President Obama addressed a crowd at AARP Monday and, apparently with a straight face, made unscrupulous financial advisors out to be the nation’s retirement savings bad guys.
Going off a written version of his remarks provided by the White House, he talked about how some terrible advisor conned a nice Illinois couple into buying a lousy annuity. He said the husband in the couple was in a nursing home and unable to get to the money locked into the annuity.
At least in the written version of his remarks, he never mentioned the possibility of using a suitable annuity or insurance policy to help prepare for retirement income and long-term care (LTC) expense needs.
Another point he didn’t make is that, no matter what challenges private long-term care insurance (LTCI) might face in the future, a couple that bought a good LTCI policy 10 years ago and needed the benefits today might be a lot better off than a couple that had no LTCI.
A third point he failed to make is that the main reason to use an annuity, life insurance policy, 401(k) plan or other relatively complicated, scary arrangement to save for retirement is to make our money illiquid.
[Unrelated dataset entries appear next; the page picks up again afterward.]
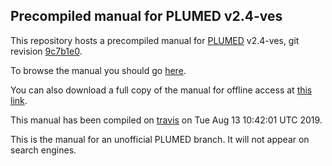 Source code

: Precompiled manual for PLUMED v2.4-ves
-----------------------------

This repository hosts a precompiled manual for [PLUMED](http://www.plumed.org) v2.4-ves,
git revision [9c7b1e0](https://github.com/ves-code/plumed2-ves/commit/9c7b1e0).

To browse the manual you should go [here](http://ves-code.github.io/doc-v2.4-ves).

You can also download a full copy of the manual for offline access
at [this link](http://github.com/ves-code/doc-v2.4-ves/archive/gh-pages.zip).

This manual has been compiled on [travis](http://travis-ci.org/ves-code/plumed2-ves) on Tue Aug 13 10:42:01 UTC 2019.

This is the manual for an unofficial PLUMED branch. It will not appear on search engines.

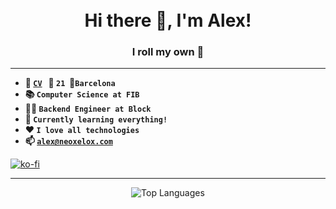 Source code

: <h1 align="center">
    <br>
    Hi there 👋, I'm Alex!
    <br>
</h1>
<h3 align="center">
    I roll my own 🎲
</h3>

---

- **📑 [`CV`](https://neoxelox.com)&nbsp;&nbsp;&nbsp;📅 `21`&nbsp;&nbsp;📍`Barcelona`**
- **📚 `Computer Science at FIB`**
- **👨‍💻 `Backend Engineer at Block`**
- **🌱 `Currently learning everything!`**
- **❤️  `I love all technologies`**
- **📫 [`alex@neoxelox.com`](alex@neoxelox.com)**

[![ko-fi](https://ko-fi.com/img/githubbutton_sm.svg)](https://ko-fi.com/U6U766M03)

---

<p align="center">
    <img src="https://github-readme-stats.vercel.app/api/top-langs/?username=neoxelox&layout=compact&langs_count=4&hide=java" alt="Top Languages" title="Top Languages"/>
</p>

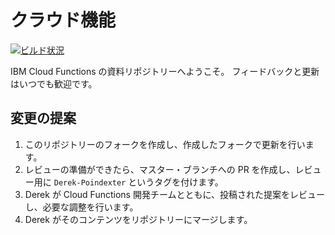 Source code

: # クラウド機能

[![ビルド状況](https://travis.ibm.com/BlueMix-Fabric/bluewhisk-docs.svg?token=Rt7qrw9ADrkv4kFiywCq&branch=master)](https://travis.ibm.com/BlueMix-Fabric/bluewhisk-docs)

IBM Cloud Functions の資料リポジトリーへようこそ。 フィードバックと更新はいつでも歓迎です。





## 変更の提案

1. このリポジトリーのフォークを作成し、作成したフォークで更新を行います。
2. レビューの準備ができたら、マスター・ブランチへの PR を作成し、レビュー用に `Derek-Poindexter` というタグを付けます。
3. Derek が Cloud Functions 開発チームとともに、投稿された提案をレビューし、必要な調整を行います。
4. Derek がそのコンテンツをリポジトリーにマージします。





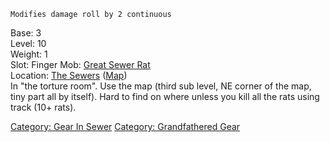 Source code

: `Modifies damage roll by 2 continuous`

Base: 3  
Level: 10  
Weight: 1  
Slot: Finger Mob: [Great Sewer Rat](Great_Sewer_Rat "wikilink")  
Location: [The Sewers](:Category:_Sewer "wikilink")
([Map](Sewer_Map "wikilink"))  
In "the torture room". Use the map (third sub level, NE corner of the
map, tiny part all by itself). Hard to find on where unless you kill all
the rats using track (10+ rats).

[Category: Gear In Sewer](Category:_Gear_In_Sewer "wikilink") [Category:
Grandfathered Gear](Category:_Grandfathered_Gear "wikilink")
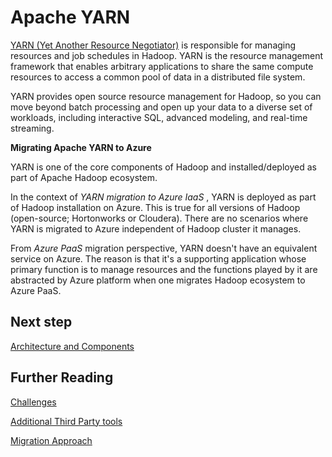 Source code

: # Apache YARN

[YARN (Yet Another Resource Negotiator)](https://hadoop.apache.org/docs/current/hadoop-yarn/hadoop-yarn-site/YARN.html) is responsible for managing resources and job schedules in Hadoop. YARN is the resource management framework that enables arbitrary applications to share the same compute resources to access a common pool of data in a distributed file system.  

YARN provides open source resource management for Hadoop, so you can move beyond batch processing and open up your data to a diverse set of workloads, including interactive SQL, advanced modeling, and real-time streaming.

**Migrating Apache YARN to Azure** 

YARN is one of the core components of Hadoop and installed/deployed as part of Apache Hadoop ecosystem.

In the context of *YARN migration to Azure IaaS* , YARN is deployed as part of Hadoop installation on Azure. This is true for all versions of Hadoop (open-source; Hortonworks or Cloudera). There are no scenarios where YARN is migrated to Azure independent of Hadoop cluster it manages.

From *Azure PaaS* migration perspective, YARN doesn't have an equivalent service on Azure. The reason is that it's a supporting application whose primary function is to manage resources and the functions played by it are abstracted by Azure platform when one migrates Hadoop ecosystem to Azure PaaS. 

## Next step

[Architecture and Components](architecture-and-components.md)

## Further Reading 

[Challenges](challenges.md)

[Additional Third Party tools](considerations.md)

[Migration Approach](migration-approach.md)
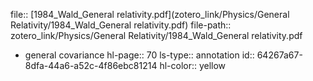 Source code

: file:: [1984_Wald_General relativity.pdf](zotero_link/Physics/General Relativity/1984_Wald_General relativity.pdf)
file-path:: zotero_link/Physics/General Relativity/1984_Wald_General relativity.pdf

- general covariance
  hl-page:: 70
  ls-type:: annotation
  id:: 64267a67-8dfa-44a6-a52c-4f86ebc81214
  hl-color:: yellow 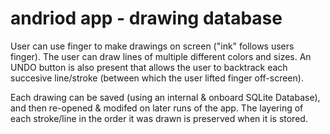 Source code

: # andriod app - drawing database

User can use finger to make drawings on screen ("ink" follows users finger). The user can draw lines of multiple different colors and sizes. An UNDO button is also present that allows the user to backtrack each succesive line/stroke (between which the user lifted finger off-screen).

Each drawing can be saved (using an internal & onboard SQLite Database), and then re-opened & modifed on later runs of the app. The layering of each stroke/line in the order it was drawn is preserved when it is stored.

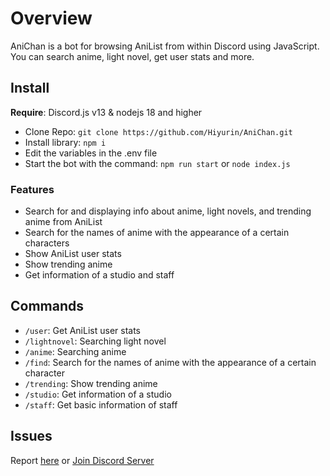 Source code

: # Overview

AniChan is a bot for browsing AniList from within Discord using JavaScript.
You can search anime, light novel, get user stats and more.

## Install
**__Require__**: Discord.js v13 & nodejs 18 and higher
- Clone Repo: ``git clone https://github.com/Hiyurin/AniChan.git``
- Install library: ``npm i``
- Edit the variables in the .env file
- Start the bot with the command: ``npm run start`` or ``node index.js``

### Features

- Search for and displaying info about anime, light novels, and trending anime from AniList
- Search for the names of anime with the appearance of a certain characters
- Show AniList user stats
- Show trending anime
- Get information of a studio and staff

## Commands
- ``/user``: Get AniList user stats
- ``/lightnovel``: Searching light novel
- ``/anime``: Searching anime
- ``/find``: Search for the names of anime with the appearance of a certain character
- ``/trending``: Show trending anime
- ``/studio``: Get information of a studio
- ``/staff``: Get basic information of staff
## Issues 
Report [here](https://github.com/Hiyurin/AniChan/issues) or [Join Discord Server](https://discord.gg/wvsC4BZhdK)
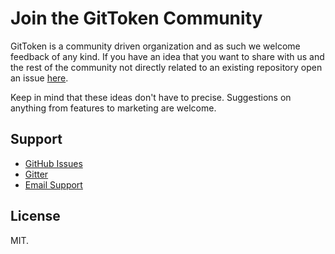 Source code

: # Join the GitToken Community

GitToken is a community driven organization and as such we welcome feedback of any kind. If you have an idea that you want to share with us and the rest of the community not directly related to an existing repository open an issue [here](https://github.com/git-token/Members/issues).

Keep in mind that these ideas don't have to precise. Suggestions on anything from features to marketing are welcome.

## Support

* [GitHub Issues](https://github.com/GitToken/community/issues)
* [Gitter](https://gitter.im/git-token/Lobby)
* [Email Support](mailto:scott.moore@gittoken.io)

## License

MIT.
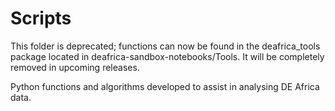 # Scripts

This folder is deprecated; functions can now be found in the deafrica_tools package located in deafrica-sandbox-notebooks/Tools.
It will be completely removed in upcoming releases.

Python functions and algorithms developed to assist in analysing DE Africa data. 
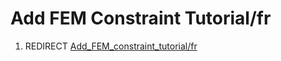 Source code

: # Add FEM Constraint Tutorial/fr

1.  REDIRECT [Add\_FEM\_constraint\_tutorial/fr](Add_FEM_constraint_tutorial/fr.md)
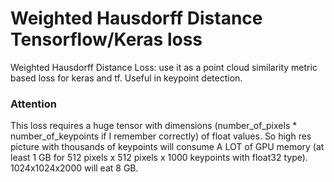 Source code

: # Weighted Hausdorff Distance Tensorflow/Keras loss
Weighted Hausdorff Distance Loss: use it as a point cloud similarity metric based loss for keras and tf. Useful in keypoint detection.
### Attention
This loss requires a huge tensor with dimensions (number_of_pixels * number_of_keypoints if I remember correctly) of float values. So high res picture with thousands of keypoints will consume A LOT of GPU memory (at least 1 GB for 512 pixels x 512 pixels x 1000 keypoints with float32 type). 1024x1024x2000 will eat 8 GB. 

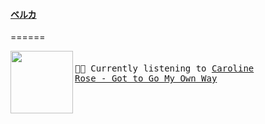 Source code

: #### <b><u>ベルカ</u></b>
======


[<img align="left" width="100" height="100" src="https:&#x2F;&#x2F;lastfm.freetls.fastly.net&#x2F;i&#x2F;u&#x2F;174s&#x2F;8b5eda5b0b5386aa9f7b316e92d1fd1d.jpg">](https://www.youtube.com/results?search_query=Caroline+Rose+Got+to+Go+My+Own+Way)
<big><pre>
<small>
</br>🎵🎶  Currently listening to  [Caroline Rose - Got to Go My Own Way](https://www.youtube.com/results?search_query=Caroline+Rose+Got+to+Go+My+Own+Way)</br></br>
</small></pre></big>

#
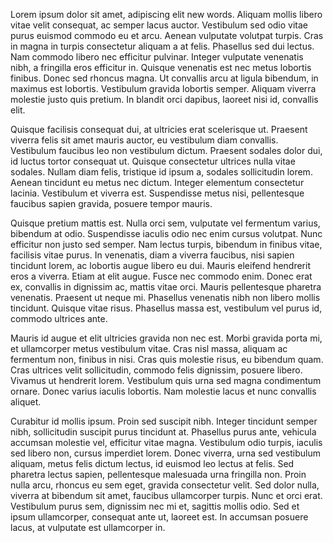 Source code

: Lorem ipsum dolor sit amet, adipiscing elit new words. Aliquam mollis libero vitae velit consequat, ac semper lacus auctor. Vestibulum sed odio vitae purus euismod commodo eu et arcu. Aenean vulputate volutpat turpis. Cras in magna in turpis consectetur aliquam a at felis. Phasellus sed dui lectus. Nam commodo libero nec efficitur pulvinar. Integer vulputate venenatis nibh, a fringilla eros efficitur in. Quisque venenatis est nec metus lobortis finibus. Donec sed rhoncus magna. Ut convallis arcu at ligula bibendum, in maximus est lobortis. Vestibulum gravida lobortis semper. Aliquam viverra molestie justo quis pretium. In blandit orci dapibus, laoreet nisi id, convallis elit.

Quisque facilisis consequat dui, at ultricies erat scelerisque ut. Praesent viverra felis sit amet mauris auctor, eu vestibulum diam convallis. Vestibulum faucibus leo non vestibulum dictum. Praesent sodales dolor dui, id luctus tortor consequat ut. Quisque consectetur ultrices nulla vitae sodales. Nullam diam felis, tristique id ipsum a, sodales sollicitudin lorem. Aenean tincidunt eu metus nec dictum. Integer elementum consectetur lacinia. Vestibulum et viverra est. Suspendisse metus nisi, pellentesque faucibus sapien gravida, posuere tempor mauris.

Quisque pretium mattis est. Nulla orci sem, vulputate vel fermentum varius, bibendum at odio. Suspendisse iaculis odio nec enim cursus volutpat. Nunc efficitur non justo sed semper. Nam lectus turpis, bibendum in finibus vitae, facilisis vitae purus. In venenatis, diam a viverra faucibus, nisi sapien tincidunt lorem, ac lobortis augue libero eu dui. Mauris eleifend hendrerit eros a viverra. Etiam at elit augue. Fusce nec commodo enim. Donec erat ex, convallis in dignissim ac, mattis vitae orci. Mauris pellentesque pharetra venenatis. Praesent ut neque mi. Phasellus venenatis nibh non libero mollis tincidunt. Quisque vitae risus. Phasellus massa est, vestibulum vel purus id, commodo ultrices ante.

Mauris id augue et elit ultricies gravida non nec est. Morbi gravida porta mi, et ullamcorper metus vestibulum vitae. Cras nisl massa, aliquam ac fermentum non, finibus in nisi. Cras quis molestie risus, eu bibendum quam. Cras ultrices velit sollicitudin, commodo felis dignissim, posuere libero. Vivamus ut hendrerit lorem. Vestibulum quis urna sed magna condimentum ornare. Donec varius iaculis lobortis. Nam molestie lacus et nunc convallis aliquet.

Curabitur id mollis ipsum. Proin sed suscipit nibh. Integer tincidunt semper nibh, sollicitudin suscipit purus tincidunt at. Phasellus purus ante, vehicula accumsan molestie vel, efficitur vitae magna. Vestibulum odio turpis, iaculis sed libero non, cursus imperdiet lorem. Donec viverra, urna sed vestibulum aliquam, metus felis dictum lectus, id euismod leo lectus at felis. Sed pharetra lectus sapien, pellentesque malesuada urna fringilla non. Proin nulla arcu, rhoncus eu sem eget, gravida consectetur velit. Sed dolor nulla, viverra at bibendum sit amet, faucibus ullamcorper turpis. Nunc et orci erat. Vestibulum purus sem, dignissim nec mi et, sagittis mollis odio. Sed et ipsum ullamcorper, consequat ante ut, laoreet est. In accumsan posuere lacus, at vulputate est ullamcorper in.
If we less-than-perfectly-self-disciplined people of the world depended entirely on liquid checking accounts, savings accounts and money market accounts to save for retirement, we’d soon blow the money on lattes and trips to Florida. Maybe all annuities should include provisions that make the cash available when holders enter nursing homes; maybe there are complicated situations in which lack of easy access is helpful.
I have no opinion about the annuity that the couple in the anecdote bought, or the new retirement advice regulations the Obama administration has proposed. Maybe the annuity the couple bought was so unsuitable it gave off poisonous vapors when left in a closet for too long. But, in general, it seems unreasonable to buy an annuity partly for the benefits associated with its lack of liquidity, after signing many forms acknowledging that it’s illiquid, then complain about its lack of liquidity.
Meanwhile, the elephant dancing the Macarena behind President Obama was the reality that one of the main enemies of aging Americans’ financial well-being is low interest rates.